Problem requirements
Leave the pictures out and restate each entry below word for word.

[[ Input data open ]]

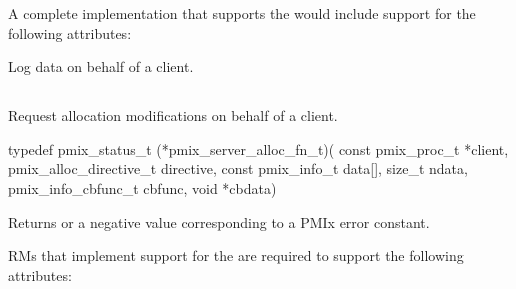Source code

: 
\optattr
A complete implementation that supports the  would include support for the following attributes:


\descr

Log data on behalf of a client.


\subsection{}

\summary

Request allocation modifications on behalf of a client.

\format

\cspecificstart
\begin{codepar}
typedef pmix_status_t (*pmix_server_alloc_fn_t)(
                             const pmix_proc_t *client,
                             pmix_alloc_directive_t directive,
                             const pmix_info_t data[], size_t ndata,
                             pmix_info_cbfunc_t cbfunc, void *cbdata)
\end{codepar}
\cspecificend

\begin{arglist}
\end{arglist}

Returns  or a negative value corresponding to a PMIx error constant.

\reqattr
\acp{RM} that implement support for the  are required to support the following attributes:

[[ Input data closed ]]

Result
Source code

: 
\optattr
A complete implementation that supports the  would include support for the following attributes:


\descr

Log data on behalf of a client.


\subsection{}

\summary

Request allocation modifications on behalf of a client.

\format

\cspecificstart
\begin{codepar}
typedef pmix_status_t (*pmix_server_alloc_fn_t)(
                             const pmix_proc_t *client,
                             pmix_alloc_directive_t directive,
                             const pmix_info_t data[], size_t ndata,
                             pmix_info_cbfunc_t cbfunc, void *cbdata)
\end{codepar}
\cspecificend

\begin{arglist}
\end{arglist}

Returns  or a negative value corresponding to a PMIx error constant.

\reqattr
\acp{RM} that implement support for the  are required to support the following attributes:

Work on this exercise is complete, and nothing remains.